→ **Assigned task**: Here is the listing. Print it exactly.

→ **Supplied material**:

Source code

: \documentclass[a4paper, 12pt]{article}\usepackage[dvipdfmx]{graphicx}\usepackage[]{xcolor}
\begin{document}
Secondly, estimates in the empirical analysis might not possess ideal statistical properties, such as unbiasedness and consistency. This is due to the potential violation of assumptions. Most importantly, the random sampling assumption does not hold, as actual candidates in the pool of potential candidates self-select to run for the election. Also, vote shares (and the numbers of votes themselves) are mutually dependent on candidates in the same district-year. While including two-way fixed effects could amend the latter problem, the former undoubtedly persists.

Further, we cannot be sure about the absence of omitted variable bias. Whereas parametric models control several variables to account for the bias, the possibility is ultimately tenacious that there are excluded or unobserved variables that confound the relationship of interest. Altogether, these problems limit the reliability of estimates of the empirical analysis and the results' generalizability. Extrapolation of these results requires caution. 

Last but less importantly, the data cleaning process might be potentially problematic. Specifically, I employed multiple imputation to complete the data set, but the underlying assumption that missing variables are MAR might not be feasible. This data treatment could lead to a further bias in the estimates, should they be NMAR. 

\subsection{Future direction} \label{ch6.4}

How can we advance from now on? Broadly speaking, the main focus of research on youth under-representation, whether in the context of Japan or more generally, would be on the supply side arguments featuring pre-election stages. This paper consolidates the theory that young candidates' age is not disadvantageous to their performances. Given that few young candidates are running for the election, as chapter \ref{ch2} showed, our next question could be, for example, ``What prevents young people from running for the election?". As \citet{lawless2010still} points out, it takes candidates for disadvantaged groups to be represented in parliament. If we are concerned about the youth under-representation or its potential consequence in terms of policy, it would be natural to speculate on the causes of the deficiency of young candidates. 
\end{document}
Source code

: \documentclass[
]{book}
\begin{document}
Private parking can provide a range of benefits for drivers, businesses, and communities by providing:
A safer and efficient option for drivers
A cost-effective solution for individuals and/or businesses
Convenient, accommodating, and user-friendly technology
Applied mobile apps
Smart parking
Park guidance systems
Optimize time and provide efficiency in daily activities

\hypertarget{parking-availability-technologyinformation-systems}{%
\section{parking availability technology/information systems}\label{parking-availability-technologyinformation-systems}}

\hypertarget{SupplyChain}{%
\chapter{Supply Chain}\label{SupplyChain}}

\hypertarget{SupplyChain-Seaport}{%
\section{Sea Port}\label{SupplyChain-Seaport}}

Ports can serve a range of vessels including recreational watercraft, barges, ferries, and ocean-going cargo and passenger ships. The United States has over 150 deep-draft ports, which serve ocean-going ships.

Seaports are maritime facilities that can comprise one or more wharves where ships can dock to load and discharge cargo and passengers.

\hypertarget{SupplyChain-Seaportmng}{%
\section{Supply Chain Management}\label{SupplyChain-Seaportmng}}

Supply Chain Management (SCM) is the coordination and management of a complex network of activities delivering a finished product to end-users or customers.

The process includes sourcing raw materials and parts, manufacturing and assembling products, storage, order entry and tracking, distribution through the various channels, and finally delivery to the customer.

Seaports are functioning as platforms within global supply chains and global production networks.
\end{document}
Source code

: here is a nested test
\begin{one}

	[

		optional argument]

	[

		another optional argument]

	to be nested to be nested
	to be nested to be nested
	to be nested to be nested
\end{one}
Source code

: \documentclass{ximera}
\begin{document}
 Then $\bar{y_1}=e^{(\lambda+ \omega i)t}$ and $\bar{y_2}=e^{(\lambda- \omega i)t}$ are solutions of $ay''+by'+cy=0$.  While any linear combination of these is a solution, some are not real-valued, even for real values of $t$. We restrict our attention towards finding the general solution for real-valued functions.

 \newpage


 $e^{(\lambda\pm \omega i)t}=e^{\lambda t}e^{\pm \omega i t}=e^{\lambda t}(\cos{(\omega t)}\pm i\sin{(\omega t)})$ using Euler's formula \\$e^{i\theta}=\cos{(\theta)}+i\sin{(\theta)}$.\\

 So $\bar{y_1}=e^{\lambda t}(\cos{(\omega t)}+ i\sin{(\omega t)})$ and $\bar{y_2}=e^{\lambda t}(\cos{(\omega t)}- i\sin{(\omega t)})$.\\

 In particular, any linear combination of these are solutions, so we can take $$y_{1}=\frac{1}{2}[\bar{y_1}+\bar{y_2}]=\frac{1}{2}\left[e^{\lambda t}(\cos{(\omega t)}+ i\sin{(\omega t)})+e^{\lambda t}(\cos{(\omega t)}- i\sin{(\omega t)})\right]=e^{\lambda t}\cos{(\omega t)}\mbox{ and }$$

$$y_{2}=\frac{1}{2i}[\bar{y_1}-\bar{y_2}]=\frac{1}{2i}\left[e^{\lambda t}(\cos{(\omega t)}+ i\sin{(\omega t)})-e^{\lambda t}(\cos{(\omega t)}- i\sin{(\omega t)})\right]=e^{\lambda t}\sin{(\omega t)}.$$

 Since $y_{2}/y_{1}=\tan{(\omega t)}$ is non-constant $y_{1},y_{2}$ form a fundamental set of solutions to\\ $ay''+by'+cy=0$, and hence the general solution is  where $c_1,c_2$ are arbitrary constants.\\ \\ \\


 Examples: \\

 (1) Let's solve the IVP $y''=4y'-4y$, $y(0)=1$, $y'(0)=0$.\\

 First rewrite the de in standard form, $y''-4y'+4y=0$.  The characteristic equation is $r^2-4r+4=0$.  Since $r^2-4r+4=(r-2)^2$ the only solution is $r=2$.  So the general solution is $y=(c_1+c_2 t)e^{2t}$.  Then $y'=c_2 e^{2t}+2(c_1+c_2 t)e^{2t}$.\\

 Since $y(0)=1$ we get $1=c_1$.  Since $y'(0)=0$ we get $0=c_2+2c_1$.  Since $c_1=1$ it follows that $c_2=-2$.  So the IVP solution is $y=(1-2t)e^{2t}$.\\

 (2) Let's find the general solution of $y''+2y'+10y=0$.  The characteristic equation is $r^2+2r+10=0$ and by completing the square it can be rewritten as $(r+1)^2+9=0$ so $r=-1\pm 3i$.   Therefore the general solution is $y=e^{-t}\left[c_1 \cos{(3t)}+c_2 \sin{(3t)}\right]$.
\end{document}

→ **Solution for this task**:
Source code

: \documentclass[a4paper, 12pt]{article}\usepackage[dvipdfmx]{graphicx}\usepackage[]{xcolor}
\begin{document}
Secondly, estimates in the empirical analysis might not possess ideal statistical properties, such as unbiasedness and consistency. This is due to the potential violation of assumptions. Most importantly, the random sampling assumption does not hold, as actual candidates in the pool of potential candidates self-select to run for the election. Also, vote shares (and the numbers of votes themselves) are mutually dependent on candidates in the same district-year. While including two-way fixed effects could amend the latter problem, the former undoubtedly persists.

Further, we cannot be sure about the absence of omitted variable bias. Whereas parametric models control several variables to account for the bias, the possibility is ultimately tenacious that there are excluded or unobserved variables that confound the relationship of interest. Altogether, these problems limit the reliability of estimates of the empirical analysis and the results' generalizability. Extrapolation of these results requires caution. 

Last but less importantly, the data cleaning process might be potentially problematic. Specifically, I employed multiple imputation to complete the data set, but the underlying assumption that missing variables are MAR might not be feasible. This data treatment could lead to a further bias in the estimates, should they be NMAR. 

\subsection{Future direction} \label{ch6.4}

How can we advance from now on? Broadly speaking, the main focus of research on youth under-representation, whether in the context of Japan or more generally, would be on the supply side arguments featuring pre-election stages. This paper consolidates the theory that young candidates' age is not disadvantageous to their performances. Given that few young candidates are running for the election, as chapter \ref{ch2} showed, our next question could be, for example, ``What prevents young people from running for the election?". As \citet{lawless2010still} points out, it takes candidates for disadvantaged groups to be represented in parliament. If we are concerned about the youth under-representation or its potential consequence in terms of policy, it would be natural to speculate on the causes of the deficiency of young candidates. 
\end{document}
Source code

: \documentclass[
]{book}
\begin{document}
Private parking can provide a range of benefits for drivers, businesses, and communities by providing:
A safer and efficient option for drivers
A cost-effective solution for individuals and/or businesses
Convenient, accommodating, and user-friendly technology
Applied mobile apps
Smart parking
Park guidance systems
Optimize time and provide efficiency in daily activities

\hypertarget{parking-availability-technologyinformation-systems}{%
\section{parking availability technology/information systems}\label{parking-availability-technologyinformation-systems}}

\hypertarget{SupplyChain}{%
\chapter{Supply Chain}\label{SupplyChain}}

\hypertarget{SupplyChain-Seaport}{%
\section{Sea Port}\label{SupplyChain-Seaport}}

Ports can serve a range of vessels including recreational watercraft, barges, ferries, and ocean-going cargo and passenger ships. The United States has over 150 deep-draft ports, which serve ocean-going ships.

Seaports are maritime facilities that can comprise one or more wharves where ships can dock to load and discharge cargo and passengers.

\hypertarget{SupplyChain-Seaportmng}{%
\section{Supply Chain Management}\label{SupplyChain-Seaportmng}}

Supply Chain Management (SCM) is the coordination and management of a complex network of activities delivering a finished product to end-users or customers.

The process includes sourcing raw materials and parts, manufacturing and assembling products, storage, order entry and tracking, distribution through the various channels, and finally delivery to the customer.

Seaports are functioning as platforms within global supply chains and global production networks.
\end{document}
Source code

: here is a nested test
\begin{one}

	[

		optional argument]

	[

		another optional argument]

	to be nested to be nested
	to be nested to be nested
	to be nested to be nested
\end{one}
Source code

: \documentclass{ximera}
\begin{document}
 Then $\bar{y_1}=e^{(\lambda+ \omega i)t}$ and $\bar{y_2}=e^{(\lambda- \omega i)t}$ are solutions of $ay''+by'+cy=0$.  While any linear combination of these is a solution, some are not real-valued, even for real values of $t$. We restrict our attention towards finding the general solution for real-valued functions.

 \newpage


 $e^{(\lambda\pm \omega i)t}=e^{\lambda t}e^{\pm \omega i t}=e^{\lambda t}(\cos{(\omega t)}\pm i\sin{(\omega t)})$ using Euler's formula \\$e^{i\theta}=\cos{(\theta)}+i\sin{(\theta)}$.\\

 So $\bar{y_1}=e^{\lambda t}(\cos{(\omega t)}+ i\sin{(\omega t)})$ and $\bar{y_2}=e^{\lambda t}(\cos{(\omega t)}- i\sin{(\omega t)})$.\\

 In particular, any linear combination of these are solutions, so we can take $$y_{1}=\frac{1}{2}[\bar{y_1}+\bar{y_2}]=\frac{1}{2}\left[e^{\lambda t}(\cos{(\omega t)}+ i\sin{(\omega t)})+e^{\lambda t}(\cos{(\omega t)}- i\sin{(\omega t)})\right]=e^{\lambda t}\cos{(\omega t)}\mbox{ and }$$

$$y_{2}=\frac{1}{2i}[\bar{y_1}-\bar{y_2}]=\frac{1}{2i}\left[e^{\lambda t}(\cos{(\omega t)}+ i\sin{(\omega t)})-e^{\lambda t}(\cos{(\omega t)}- i\sin{(\omega t)})\right]=e^{\lambda t}\sin{(\omega t)}.$$

 Since $y_{2}/y_{1}=\tan{(\omega t)}$ is non-constant $y_{1},y_{2}$ form a fundamental set of solutions to\\ $ay''+by'+cy=0$, and hence the general solution is  where $c_1,c_2$ are arbitrary constants.\\ \\ \\


 Examples: \\

 (1) Let's solve the IVP $y''=4y'-4y$, $y(0)=1$, $y'(0)=0$.\\

 First rewrite the de in standard form, $y''-4y'+4y=0$.  The characteristic equation is $r^2-4r+4=0$.  Since $r^2-4r+4=(r-2)^2$ the only solution is $r=2$.  So the general solution is $y=(c_1+c_2 t)e^{2t}$.  Then $y'=c_2 e^{2t}+2(c_1+c_2 t)e^{2t}$.\\

 Since $y(0)=1$ we get $1=c_1$.  Since $y'(0)=0$ we get $0=c_2+2c_1$.  Since $c_1=1$ it follows that $c_2=-2$.  So the IVP solution is $y=(1-2t)e^{2t}$.\\

 (2) Let's find the general solution of $y''+2y'+10y=0$.  The characteristic equation is $r^2+2r+10=0$ and by completing the square it can be rewritten as $(r+1)^2+9=0$ so $r=-1\pm 3i$.   Therefore the general solution is $y=e^{-t}\left[c_1 \cos{(3t)}+c_2 \sin{(3t)}\right]$.
\end{document}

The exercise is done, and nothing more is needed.